For a time, Animal Farm prospers and the animals are pleased to benefit from their labour: “The animals were happy as they had never conceived it possible to be. Every mouthful of food was an acute positive pleasure, now that it was truly their own food, produced by themselves and for themselves, not doled out to them by a grudging master. With the worthless parasitical human beings gone, there was more for everyone to eat.”
Boxer, who adopts the motto ‘I will work harder’, becomes an inspiration to the other animals. It seems that the entire farm rests on “his mighty shoulders.” His friend Benjamin, on the other hand, is cynical about the revolution: “When asked whether he was not happier now that Jones was gone, he would say only ‘Donkeys live a long time. None of you has ever seen a dead donkey,’ and the others had to be content with this cryptic answer.”
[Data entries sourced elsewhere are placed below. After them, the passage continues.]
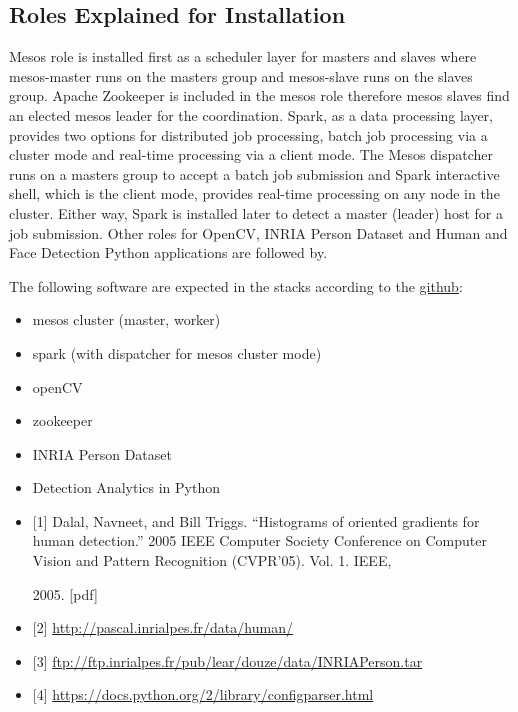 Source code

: \subsection{Roles Explained for
Installation}\label{roles-explained-for-installation}

Mesos role is installed first as a scheduler layer for masters and
slaves where mesos-master runs on the masters group and mesos-slave runs
on the slaves group. Apache Zookeeper is included in the mesos role
therefore mesos slaves find an elected mesos leader for the
coordination. Spark, as a data processing layer, provides two options
for distributed job processing, batch job processing via a cluster mode
and real-time processing via a client mode. The Mesos dispatcher runs on
a masters group to accept a batch job submission and Spark interactive
shell, which is the client mode, provides real-time processing on any
node in the cluster. Either way, Spark is installed later to detect a
master (leader) host for a job submission. Other roles for OpenCV, INRIA
Person Dataset and Human and Face Detection Python applications are
followed by.

The following software are expected in the stacks according to the
\href{https://github.com/futuresystems/pedestrian-and-face-detection}{github}:

\begin{itemize}
\tightlist
\item
  mesos cluster (master, worker)
\item
  spark (with dispatcher for mesos cluster mode)
\item
  openCV
\item
  zookeeper
\item
  INRIA Person Dataset
\item
  Detection Analytics in Python
\item
  {[}1{]} Dalal, Navneet, and Bill Triggs. ``Histograms of oriented
  gradients for human detection.'' 2005 IEEE Computer Society Conference
  on Computer Vision and Pattern Recognition (CVPR'05). Vol. 1. IEEE,

  2005. {[}pdf{]}
\item
  {[}2{]} \url{http://pascal.inrialpes.fr/data/human/}
\item
  {[}3{]}
  \url{ftp://ftp.inrialpes.fr/pub/lear/douze/data/INRIAPerson.tar}
\item
  {[}4{]} \url{https://docs.python.org/2/library/configparser.html}
\end{itemize}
In this chapter, the rivalry between Napoleon and Snowball intensifies: “Snowball and Napoleon were by far the most active in the debates. But it was noticed that these two were never in agreement: whatever suggestion either of them made, the other could be counted on to oppose it. Even when it was resolved−a thing no one could object to in itself−to set aside the small paddock behind the orchard as a home of rest for animals who were past work, there was a stormy debate over the correct retiring age for each class of animal.”
In this chapter, it is revealed that the pigs are taking the milk and apples for themselves. Squealer steps in and persuades the other animals this is necessary for the prosperity of the farm: “You do not imagine, I hope, that we pigs are doing this in a spirit of selfishness and privilege? Many of us actually dislike milk and apples. I dislike them myself. Our sole object in taking these things is to preserve our health. Milk and apples (this has been proved by Science, comrades) contain substances absolutely necessary to the well−being of a pig. We pigs are brainworkers. The whole management and organisation of this farm depend on us. Day and night we are watching over your welfare. It is for your sake that we drink that milk and eat those apples. Do you know what would happen if we pigs failed in our duty? Jones would come back!”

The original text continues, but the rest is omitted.